> **Assignment**
Copy exactly the lines that run from the one containing "use the following command to" through the end of the entries, both ends included.

(Saved entries)
•••

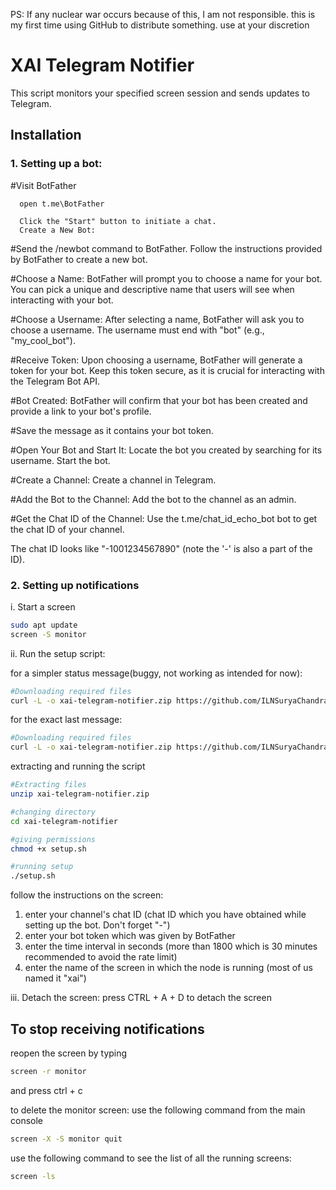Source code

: PS: If any nuclear war occurs because of this, I am not responsible. this is my first time using GitHub to distribute something. use at your discretion

# XAI Telegram Notifier

This script monitors your specified screen session and sends updates to Telegram.

## Installation
### 1. Setting up a bot:


   #Visit BotFather

      open t.me\BotFather
   
      Click the "Start" button to initiate a chat.
      Create a New Bot:
      

   #Send the /newbot command to BotFather.
      Follow the instructions provided by BotFather to create a new bot.

   #Choose a Name:
      BotFather will prompt you to choose a name for your bot. You can pick a unique and descriptive name that users will see when interacting with your bot.

   #Choose a Username:
      After selecting a name, BotFather will ask you to choose a username. The username must end with "bot" (e.g., "my_cool_bot").

   #Receive Token:
      Upon choosing a username, BotFather will generate a token for your bot. Keep this token secure, as it is crucial for interacting with the Telegram Bot API.

   #Bot Created:
      BotFather will confirm that your bot has been created and provide a link to your bot's profile.

   #Save the message as it contains your bot token.

   #Open Your Bot and Start It:
      Locate the bot you created by searching for its username.
      Start the bot.

   #Create a Channel:
      Create a channel in Telegram.

   #Add the Bot to the Channel:
      Add the bot to the channel as an admin.

   #Get the Chat ID of the Channel:
      Use the t.me/chat_id_echo_bot bot to get the chat ID of your channel.
      
   The chat ID looks like "-1001234567890" (note the '-' is also a part of the ID).      

### 2. Setting up notifications

i. Start a screen

   ```bash
   sudo apt update
   screen -S monitor
   ```

ii. Run the setup script:

for a simpler status message(buggy, not working as intended for now):
   ```bash
   #Downloading required files
   curl -L -o xai-telegram-notifier.zip https://github.com/ILNSuryaChandra/xai-telegram-notifier/releases/latest/download/xai-telegram-notifier.zip
   ```

for the exact last message:
   ```bash
   #Downloading required files
   curl -L -o xai-telegram-notifier.zip https://github.com/ILNSuryaChandra/xai-telegram-notifier/releases/download/v1.0.0/xai-telegram-notifier.zip
   ```

extracting and running the script
   ```bash
   #Extracting files
   unzip xai-telegram-notifier.zip

   #changing directory
   cd xai-telegram-notifier

   #giving permissions
   chmod +x setup.sh

   #running setup
   ./setup.sh
   ```
   follow the instructions on the screen:
   1. enter your channel's chat ID (chat ID which you have obtained while setting up the bot. Don't forget "-")
   2. enter your bot token which was given by BotFather
   3. enter the time interval in seconds (more than 1800 which is 30 minutes recommended to avoid the rate limit)
   4. enter the name of the screen in which the node is running (most of us named it "xai")

iii. Detach the screen:
      press CTRL + A + D to detach the screen
      

## **To stop receiving notifications**

reopen the screen by typing
```bash
screen -r monitor
```
and press ctrl + c

to delete the monitor screen:
use the following command from the main console
```bash
screen -X -S monitor quit
```

use the following command to see the list of all the running screens:
```bash
screen -ls
```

•••

> **The completed task**
use the following command to see the list of all the running screens:
```bash
screen -ls
```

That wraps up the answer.